Russel’in konu hakkındaki ifadeleri şunlardır: “Sıradan bir üst sınıf lngiliz ailesinde; kuşları öldürmek takdir edilen bir davranıştır, savaşta insan öldürmek ise mesleklerin en soylusu sayılır. Bu eğilim işlenmemiş içgüdüyle/barbarlık güdüsü il de uyum içindedi…Böyleleri sülünleri öldürebilir, kiracılara acı çektirebilirler; bir vesile olduğunda bir gergedanı da ya da bir Alman’ı da vura bilirler. Çünkü onlar, yani soylular ve zenginler; çocuklarının bakımını ücretli profesyonellere bırakırlar. Bu nedenle bu kişilerdeki yıkıcı eğilimleri yok etmek için onların ana-baba olacakları zamanı beklemek gerekiyor. (B. Russel, 1999:100)
Russel bunları ikinci dünya savaşı yıllarından hemen sonraki İngiliz toplumunun gelenekleri ve eğitim yapısını temel alarak yazmaktadır. İngiliz soylusunun şiddeti bir güç ve iktidar biçimi olarak görmüş olması önemli bir tespittir. Ama daha da önemlisi aile ve anne baba eğitiminden mahrum bir tarzda eğitilmenin şiddet ve saldırganlıkla olan ilgisi konusundaki görüşleridir.
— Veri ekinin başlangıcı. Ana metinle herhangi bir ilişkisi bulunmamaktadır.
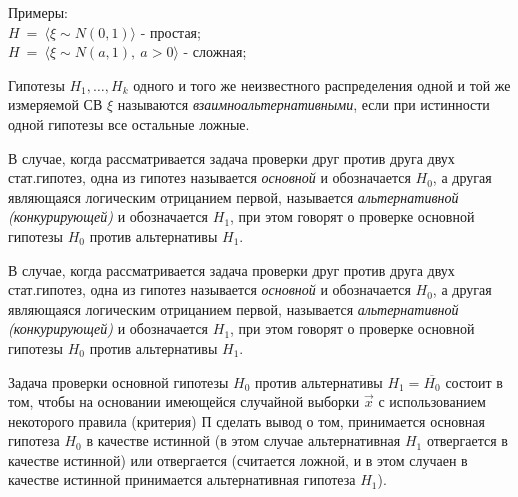 Примеры:\\
$H \ = \ \langle\xi\sim N(0,1)\rangle$ - простая;\\
$H \ = \ \langle\xi\sim N(a,1), \ a > 0 \rangle$ - сложная;\\

\begin{defs}[Взаимноальтернативаность]
    Гипотезы $H_1,\ldots,H_k$ одного и того же неизвестного распределения
    одной и той же измеряемой СВ $\xi$ называются \textit{взаимноальтернативными},
    если при истинности одной гипотезы все остальные ложные.
\end{defs}

\begin{defs}
    В случае, когда рассматривается задача проверки друг против друга двух стат.гипотез,
    одна из гипотез называется \textit{основной} и обозначается $H_0$, а другая являющаяся
    логическим отрицанием первой, называется \textit{альтернативной (конкурирующей)} и
    обозначается $H_1$, при этом говорят о проверке основной гипотезы $H_0$ против
    альтернативы $H_1$.
\end{defs}

\begin{defs}
    В случае, когда рассматривается задача проверки друг против друга двух стат.гипотез,
    одна из гипотез называется \textit{основной} и обозначается $H_0$, а другая являющаяся
    логическим отрицанием первой, называется \textit{альтернативной (конкурирующей)} и
    обозначается $H_1$, при этом говорят о проверке основной гипотезы $H_0$ против
    альтернативы $H_1$.
\end{defs}

\begin{defs}[Выводы]
    Задача проверки основной гипотезы $H_0$ против альтернативы $H_1=\overline{H_0}$
    состоит в том, чтобы на основании имеющейся случайной выборки $\overrightarrow{x}$
    с использованием некоторого правила (критерия) П сделать вывод о том, принимается основная
    гипотеза $H_0$ в качестве истинной (в этом случае альтернативная $H_1$ отвергается
    в качестве истинной) или отвергается (считается ложной, и в этом случаен в качестве истинной принимается
    альтернативная гипотеза $H_1$).
\end{defs}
Russel’in bu görüşlerine göre, İngiliz kültüründe, öldürme takdir edilen bir davranıştır. Öldürme şeref ve onur göstergesidir. Soylular onurları ve şerefleri için hayvanları ve insanları öldürmeyi bir gösteri olarak gerçekleştirirler. Öldürme ayıplanan, hoş karşılanmayan bir barbarlık davranışı olarak görülmez; takdir edilen bir davranış olarak görülür.
Russel’in kendi toplumunun barbarlığı, bir sanaat, teknik ve meslek olarak görmüş olmasını, doğal insanlık değerleri ile bağdaştırmaz. Buna rağmen bu barbarlığın niçin kurumsallaştığını, yasal bir töreye dönüştüğünü tartışır. Yukarıdaki açıklamaya göre, İngiliz soylusunun, kendisine verilen özel eğitimden dolayı öldürme sanatlarındaki başarıyı bir şeref ve onur meselesi olarak kurumsallaştırdığını varsaymaktadır.
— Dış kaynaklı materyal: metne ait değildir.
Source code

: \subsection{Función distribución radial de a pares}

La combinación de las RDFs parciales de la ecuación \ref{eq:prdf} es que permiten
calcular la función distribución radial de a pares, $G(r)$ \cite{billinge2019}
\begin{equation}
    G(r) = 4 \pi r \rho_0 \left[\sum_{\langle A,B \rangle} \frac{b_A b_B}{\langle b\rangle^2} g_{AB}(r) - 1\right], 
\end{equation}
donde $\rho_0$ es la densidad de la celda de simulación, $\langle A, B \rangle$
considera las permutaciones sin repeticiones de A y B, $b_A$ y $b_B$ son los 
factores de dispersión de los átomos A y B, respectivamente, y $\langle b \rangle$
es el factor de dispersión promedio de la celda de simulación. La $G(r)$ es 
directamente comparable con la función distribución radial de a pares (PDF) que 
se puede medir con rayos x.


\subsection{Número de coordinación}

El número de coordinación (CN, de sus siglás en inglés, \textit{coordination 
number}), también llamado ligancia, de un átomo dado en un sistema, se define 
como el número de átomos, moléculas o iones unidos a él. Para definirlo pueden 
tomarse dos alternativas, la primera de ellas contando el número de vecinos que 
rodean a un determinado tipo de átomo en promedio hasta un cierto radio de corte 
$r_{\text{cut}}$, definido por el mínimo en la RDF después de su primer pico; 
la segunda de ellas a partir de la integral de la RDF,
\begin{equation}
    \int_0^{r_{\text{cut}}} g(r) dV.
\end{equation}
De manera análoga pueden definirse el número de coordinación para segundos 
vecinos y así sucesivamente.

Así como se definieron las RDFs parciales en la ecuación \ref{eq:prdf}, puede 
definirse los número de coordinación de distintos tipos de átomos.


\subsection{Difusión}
Türkiye gibi bir toplumda, eğitimin insanların vahşi duygularını tekniğe dönüştürdüğünü söylemek, sanırım çok abes karşılanacaktır. Eğitim dendiğinde, herkes bilimin, ilmin veya medeniyetin öğretildiğini varsaymaktadır. Okulda insanlıkla, ahlakla, medeniyetle uyuşmayan bir bilgi ve yeteneğin öğretilmeyeceğini düşünmektedir. Bu düşünce İngiliz örneğine bakıldığında hiç de doğru görünmüyor. Buna rağmen okuma ve yazma temeline dayalı bir eğitim, bizim ülkemizde hala bir fetiş olarak duruyor.
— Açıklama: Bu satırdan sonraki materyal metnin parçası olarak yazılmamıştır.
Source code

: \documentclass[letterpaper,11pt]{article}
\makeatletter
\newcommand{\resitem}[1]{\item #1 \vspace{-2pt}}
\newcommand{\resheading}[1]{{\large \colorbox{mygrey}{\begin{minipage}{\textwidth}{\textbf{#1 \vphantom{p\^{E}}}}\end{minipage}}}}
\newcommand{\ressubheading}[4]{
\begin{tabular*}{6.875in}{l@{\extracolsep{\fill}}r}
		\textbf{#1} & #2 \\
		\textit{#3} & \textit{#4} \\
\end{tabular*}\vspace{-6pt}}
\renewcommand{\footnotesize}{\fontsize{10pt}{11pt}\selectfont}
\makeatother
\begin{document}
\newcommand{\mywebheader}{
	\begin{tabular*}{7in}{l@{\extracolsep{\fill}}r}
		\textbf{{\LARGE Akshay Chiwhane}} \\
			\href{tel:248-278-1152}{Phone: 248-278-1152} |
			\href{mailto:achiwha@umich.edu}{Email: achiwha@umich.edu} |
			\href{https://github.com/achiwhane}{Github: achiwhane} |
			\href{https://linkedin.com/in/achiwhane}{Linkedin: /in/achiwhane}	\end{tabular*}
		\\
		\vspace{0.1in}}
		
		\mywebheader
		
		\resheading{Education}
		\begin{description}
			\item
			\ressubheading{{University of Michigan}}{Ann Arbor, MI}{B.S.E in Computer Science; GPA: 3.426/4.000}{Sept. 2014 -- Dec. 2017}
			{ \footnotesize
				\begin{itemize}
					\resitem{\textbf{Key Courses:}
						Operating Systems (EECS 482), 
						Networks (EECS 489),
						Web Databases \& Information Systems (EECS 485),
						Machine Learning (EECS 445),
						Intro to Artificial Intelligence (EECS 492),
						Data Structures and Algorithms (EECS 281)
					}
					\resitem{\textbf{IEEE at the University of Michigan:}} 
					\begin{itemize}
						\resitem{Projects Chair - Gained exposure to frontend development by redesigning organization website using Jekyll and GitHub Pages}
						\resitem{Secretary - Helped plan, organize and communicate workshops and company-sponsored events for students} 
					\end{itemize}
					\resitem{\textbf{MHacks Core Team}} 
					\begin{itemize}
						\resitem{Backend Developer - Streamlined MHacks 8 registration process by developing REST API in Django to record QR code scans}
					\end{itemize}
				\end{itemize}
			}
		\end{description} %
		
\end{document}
Türkiye’de. eğitimin bir fetiş olarak görülmesi meselesi, eğitimle ilgili eleştirileri, din ve ideoloji eleştirisine dönüştürmektedir. Eğitim eleştirisini bir öğretim tekniği veya insani bir terbiye meselesi olmaktan çıkarmaktadır. Eğitim tartışmaları bundan dolayı, eğitimin örgütsel yapısı, bürokrasisi ve teknolojilerine yönelmiyor. Eğitim tartışmaları; dini, laik ve ideolojik kalıplar üzerinden yapılabilmektedir. Medreselere, misyoner okullarına, modern laik okullara, özel okullara, resmi okulların farklı dönemlerdeki programlarına yapılan çok fazla eleştiri bilindiği gibi mevcuttur. Ama ilginçtir, bu eleştiriler siyasi, dini ve ideolojik kalıplar ve sloganlar çerçevesinde yapılıyor. Kimse eğitim kurumlarının doğal olarak kötülüğün kaynağı olabileceğini gündeme getirmiyor.
Russel’in yukarıda andığım görüşleri, kurumsal ve disiplinli bir eğitim programının, araçsal yapısından dolayı; kötülüğün, barbarlığın ve vahşetin kaynağı olabileceğini yazıyor. İngilizlerin barbarlığı bir şeref ve statü olarak benimseyip kurumsallaştırmış olmasını sorguluyor. Bunun nedenini açıklamaya çalışıyor. Metinde anlaşılacağı gibi, İngiliz soylularının anne ve baba eğitimi ve sevgisinden mahrum bir şekilde eğitildiklerini, hayata hazırlandıklarını anlatıyor. Böyle bir eğitimin, doğal birer öğretmen olan anne ve babanın eğitim rollerini devre dışı bıraktığını söylüyor. Annelik ve babalık duygularından, sevgilerinden ve iletişim biçimlerinden mahrum bir eğitimin, kişiyi sevgisiz, merhametsiz ve acımasız yaptığını iddia ediyor.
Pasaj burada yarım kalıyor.